Pitching to the government is always a challenge – it’s not the same as pitching in the B2B space. The government moves slowly, traditionally, and transformative or disruptive effects aren’t easily embraced. The system operates with the “business as usual” approach, which can be difficult to overcome.
Furthermore, government decision-makers aren’t given the tools, time, budget, or mandate to pursue innovative ideas. They have to pitch it, too, so your pitch has to be even better.
Obstacles to Pitching to the Government
The government has only a few sources of revenue, the majority of which is taxes. If there’s a decline, the only way to make it up is by raising taxes (not popular with the public) or decreasing spending. The government budget also has mandatory obligations, such as social programs, and discretionary spending, such as military and defense.
It’s also bound by budget cycles, which typically include four phases. The first is agency planning, which is followed by budget review in the second phase. The third phase is the Congressional appropriations cycle, and the fourth phase is the execution of the budget by the appropriate agencies. These limitations can significantly impact investments in the public sector.

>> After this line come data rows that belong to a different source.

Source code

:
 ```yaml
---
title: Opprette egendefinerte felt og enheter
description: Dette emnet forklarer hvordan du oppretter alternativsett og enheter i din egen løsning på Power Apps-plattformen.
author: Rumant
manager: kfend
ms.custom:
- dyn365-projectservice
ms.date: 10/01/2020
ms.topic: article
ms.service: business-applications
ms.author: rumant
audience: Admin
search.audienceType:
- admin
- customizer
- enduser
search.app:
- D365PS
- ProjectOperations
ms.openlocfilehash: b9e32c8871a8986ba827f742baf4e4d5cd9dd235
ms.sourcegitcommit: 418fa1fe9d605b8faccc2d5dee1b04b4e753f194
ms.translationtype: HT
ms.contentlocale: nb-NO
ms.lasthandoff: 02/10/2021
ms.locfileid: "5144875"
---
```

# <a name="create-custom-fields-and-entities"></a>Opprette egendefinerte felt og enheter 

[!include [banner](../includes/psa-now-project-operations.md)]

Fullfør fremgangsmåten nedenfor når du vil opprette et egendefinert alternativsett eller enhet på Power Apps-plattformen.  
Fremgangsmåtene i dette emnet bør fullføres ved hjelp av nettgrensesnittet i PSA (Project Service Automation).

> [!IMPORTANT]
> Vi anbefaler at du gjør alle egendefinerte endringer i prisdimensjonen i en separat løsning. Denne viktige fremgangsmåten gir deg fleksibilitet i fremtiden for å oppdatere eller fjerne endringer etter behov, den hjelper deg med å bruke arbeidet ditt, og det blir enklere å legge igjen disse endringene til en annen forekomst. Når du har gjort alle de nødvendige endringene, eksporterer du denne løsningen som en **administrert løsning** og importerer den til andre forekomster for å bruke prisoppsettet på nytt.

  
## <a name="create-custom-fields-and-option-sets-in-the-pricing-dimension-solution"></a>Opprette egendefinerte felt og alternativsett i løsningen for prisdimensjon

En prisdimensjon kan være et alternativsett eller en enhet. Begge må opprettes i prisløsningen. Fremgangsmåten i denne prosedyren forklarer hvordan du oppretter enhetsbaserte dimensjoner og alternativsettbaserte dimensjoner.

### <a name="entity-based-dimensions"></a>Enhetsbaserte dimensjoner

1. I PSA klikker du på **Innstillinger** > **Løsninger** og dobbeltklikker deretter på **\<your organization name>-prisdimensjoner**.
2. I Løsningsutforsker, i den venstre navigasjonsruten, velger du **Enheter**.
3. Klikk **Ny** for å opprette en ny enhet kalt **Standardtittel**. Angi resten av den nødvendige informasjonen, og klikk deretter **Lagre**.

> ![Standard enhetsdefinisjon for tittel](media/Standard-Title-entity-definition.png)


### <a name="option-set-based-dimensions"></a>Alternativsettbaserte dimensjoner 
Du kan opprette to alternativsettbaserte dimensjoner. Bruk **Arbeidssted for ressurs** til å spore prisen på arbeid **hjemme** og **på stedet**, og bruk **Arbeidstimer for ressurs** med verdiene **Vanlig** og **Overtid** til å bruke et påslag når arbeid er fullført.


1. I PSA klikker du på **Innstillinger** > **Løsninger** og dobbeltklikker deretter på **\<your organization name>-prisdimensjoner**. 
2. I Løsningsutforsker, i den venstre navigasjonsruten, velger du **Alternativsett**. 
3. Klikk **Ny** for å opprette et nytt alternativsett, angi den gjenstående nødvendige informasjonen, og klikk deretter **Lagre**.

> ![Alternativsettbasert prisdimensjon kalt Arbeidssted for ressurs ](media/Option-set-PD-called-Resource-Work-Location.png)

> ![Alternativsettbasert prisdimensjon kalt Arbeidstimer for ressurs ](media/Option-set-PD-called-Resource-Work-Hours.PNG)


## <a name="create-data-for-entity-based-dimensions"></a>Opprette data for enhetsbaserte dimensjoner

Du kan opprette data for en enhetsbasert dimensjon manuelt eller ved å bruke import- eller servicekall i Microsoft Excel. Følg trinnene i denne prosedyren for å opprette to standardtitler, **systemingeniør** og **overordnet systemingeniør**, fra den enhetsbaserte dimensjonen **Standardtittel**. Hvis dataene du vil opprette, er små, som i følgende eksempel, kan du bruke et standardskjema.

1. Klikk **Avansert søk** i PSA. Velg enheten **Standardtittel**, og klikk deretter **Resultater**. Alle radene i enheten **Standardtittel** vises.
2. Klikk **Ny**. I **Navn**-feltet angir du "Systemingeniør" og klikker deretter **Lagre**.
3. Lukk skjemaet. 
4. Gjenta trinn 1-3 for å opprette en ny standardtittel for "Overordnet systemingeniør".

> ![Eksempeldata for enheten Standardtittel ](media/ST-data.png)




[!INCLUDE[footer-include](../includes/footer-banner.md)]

Government Security Requirements
The General Services Administration outlines security practices for federal computer systems and requires periodic assessments of the risk and potential harm that could come from unauthorized use, access, disclosure, disruption, modification, or destruction of information systems.
Because of these strict requirements, the government is more wary of potential products and solutions and their security.
Business as Usual
Governments are slow to innovate. In many cases, government organizations purchase what works for their neighbors, making them resistant to change and trying something new. Despite many systems and solutions being sorely in need of an update, it’s a tough sell to get them to replace what has historically worked, or has adequately served their needs.
Strategies to Successfully Pitch Your Product
Illuminate the Issues with the Current Approach
Pitching an idea that is a departure from a traditional approach or policy is challenging in itself. It’s not enough to illuminate the problem – you must illuminate the problems with the current approach as well.
For example, while pitching our video wall control room to local law enforcement, we noticed that the majority of police agencies had outdated control rooms. Therefore, we decided to make that our selling point and put all our strategy and research in making sure they understood why updating their control room was crucial.
This shows that the problem is a long-standing issue, and one that, until now, hasn’t been solved satisfactorily. Case studies showing how your product helped other government organizations or departments can go a long way in making your case.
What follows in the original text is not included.